___ Records supplied ___
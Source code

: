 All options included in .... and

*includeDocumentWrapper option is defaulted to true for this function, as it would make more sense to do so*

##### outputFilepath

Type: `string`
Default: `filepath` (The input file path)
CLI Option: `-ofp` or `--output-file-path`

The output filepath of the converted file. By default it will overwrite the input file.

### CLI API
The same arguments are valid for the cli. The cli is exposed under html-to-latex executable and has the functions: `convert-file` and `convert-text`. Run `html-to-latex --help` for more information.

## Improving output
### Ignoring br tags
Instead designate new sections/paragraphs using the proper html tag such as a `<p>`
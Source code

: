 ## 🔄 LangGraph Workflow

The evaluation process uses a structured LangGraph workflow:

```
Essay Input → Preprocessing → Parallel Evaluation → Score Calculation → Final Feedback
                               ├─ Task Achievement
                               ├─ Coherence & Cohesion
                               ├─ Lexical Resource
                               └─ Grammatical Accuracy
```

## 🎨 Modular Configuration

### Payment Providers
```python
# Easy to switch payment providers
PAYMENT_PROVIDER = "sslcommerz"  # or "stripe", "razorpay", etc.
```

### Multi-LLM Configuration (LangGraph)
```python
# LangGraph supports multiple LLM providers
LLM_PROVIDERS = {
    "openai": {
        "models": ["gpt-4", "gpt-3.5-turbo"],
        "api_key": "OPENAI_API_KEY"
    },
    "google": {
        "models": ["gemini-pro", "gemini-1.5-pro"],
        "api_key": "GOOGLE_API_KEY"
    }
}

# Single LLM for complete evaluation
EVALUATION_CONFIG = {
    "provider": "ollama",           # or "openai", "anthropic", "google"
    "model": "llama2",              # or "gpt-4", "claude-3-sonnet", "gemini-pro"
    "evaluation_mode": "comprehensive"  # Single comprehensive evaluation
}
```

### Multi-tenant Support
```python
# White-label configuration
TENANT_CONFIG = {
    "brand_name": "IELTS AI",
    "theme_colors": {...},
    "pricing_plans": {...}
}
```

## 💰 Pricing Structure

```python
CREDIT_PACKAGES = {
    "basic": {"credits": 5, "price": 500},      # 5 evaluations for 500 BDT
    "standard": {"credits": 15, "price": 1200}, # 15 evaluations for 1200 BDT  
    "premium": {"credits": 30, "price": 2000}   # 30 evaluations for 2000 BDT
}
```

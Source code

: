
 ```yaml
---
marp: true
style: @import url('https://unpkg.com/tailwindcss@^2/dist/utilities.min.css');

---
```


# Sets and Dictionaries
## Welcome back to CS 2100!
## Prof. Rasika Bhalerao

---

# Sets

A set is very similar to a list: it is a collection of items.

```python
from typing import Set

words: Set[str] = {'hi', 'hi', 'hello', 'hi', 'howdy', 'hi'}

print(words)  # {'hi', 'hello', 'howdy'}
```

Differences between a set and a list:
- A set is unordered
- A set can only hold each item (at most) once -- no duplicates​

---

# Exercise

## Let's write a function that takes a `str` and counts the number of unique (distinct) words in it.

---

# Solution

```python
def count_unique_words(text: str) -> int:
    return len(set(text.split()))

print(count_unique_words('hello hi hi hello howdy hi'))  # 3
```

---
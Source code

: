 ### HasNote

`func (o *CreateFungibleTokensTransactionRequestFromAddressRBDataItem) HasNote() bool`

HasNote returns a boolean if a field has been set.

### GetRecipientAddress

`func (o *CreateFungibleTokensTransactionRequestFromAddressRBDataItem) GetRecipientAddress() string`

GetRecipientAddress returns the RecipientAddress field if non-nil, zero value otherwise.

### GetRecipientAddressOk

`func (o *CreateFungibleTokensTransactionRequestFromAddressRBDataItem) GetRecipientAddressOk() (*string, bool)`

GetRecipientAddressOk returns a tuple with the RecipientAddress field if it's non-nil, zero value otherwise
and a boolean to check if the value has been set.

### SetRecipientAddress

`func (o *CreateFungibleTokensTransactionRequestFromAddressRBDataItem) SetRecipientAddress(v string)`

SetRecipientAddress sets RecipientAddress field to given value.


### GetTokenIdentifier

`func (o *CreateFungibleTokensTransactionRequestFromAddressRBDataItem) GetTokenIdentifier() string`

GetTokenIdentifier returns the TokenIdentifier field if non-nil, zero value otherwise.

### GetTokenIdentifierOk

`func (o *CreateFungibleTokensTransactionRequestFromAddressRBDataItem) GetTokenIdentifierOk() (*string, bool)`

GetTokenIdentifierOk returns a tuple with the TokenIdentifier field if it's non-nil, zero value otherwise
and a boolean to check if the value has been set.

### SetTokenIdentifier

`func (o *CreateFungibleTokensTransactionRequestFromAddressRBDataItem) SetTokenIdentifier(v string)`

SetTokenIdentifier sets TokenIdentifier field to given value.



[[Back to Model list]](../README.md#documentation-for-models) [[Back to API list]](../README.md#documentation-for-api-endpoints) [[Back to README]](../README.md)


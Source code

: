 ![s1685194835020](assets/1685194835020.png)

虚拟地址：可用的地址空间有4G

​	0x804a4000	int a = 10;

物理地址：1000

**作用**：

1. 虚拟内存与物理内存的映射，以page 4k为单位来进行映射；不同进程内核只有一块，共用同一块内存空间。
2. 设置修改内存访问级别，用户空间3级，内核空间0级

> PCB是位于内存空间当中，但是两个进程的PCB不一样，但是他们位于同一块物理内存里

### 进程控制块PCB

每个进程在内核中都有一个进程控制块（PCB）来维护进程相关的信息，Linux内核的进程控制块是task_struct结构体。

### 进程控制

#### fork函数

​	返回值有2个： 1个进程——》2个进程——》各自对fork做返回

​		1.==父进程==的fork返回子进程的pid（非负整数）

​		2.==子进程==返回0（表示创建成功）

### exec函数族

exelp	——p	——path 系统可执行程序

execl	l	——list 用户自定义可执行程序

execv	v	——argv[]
___
From the line containing "[[Back to Model" down to the line containing "2. 设置修改内存访问级别，用户空间3级，内核空间0级" in the material above, reproduce every line exactly, including the two end lines.

[[Back to Model list]](../README.md#documentation-for-models) [[Back to API list]](../README.md#documentation-for-api-endpoints) [[Back to README]](../README.md)


Source code

: ![s1685194835020](assets/1685194835020.png)

虚拟地址：可用的地址空间有4G

​	0x804a4000	int a = 10;

物理地址：1000

**作用**：

1. 虚拟内存与物理内存的映射，以page 4k为单位来进行映射；不同进程内核只有一块，共用同一块内存空间。
2. 设置修改内存访问级别，用户空间3级，内核空间0级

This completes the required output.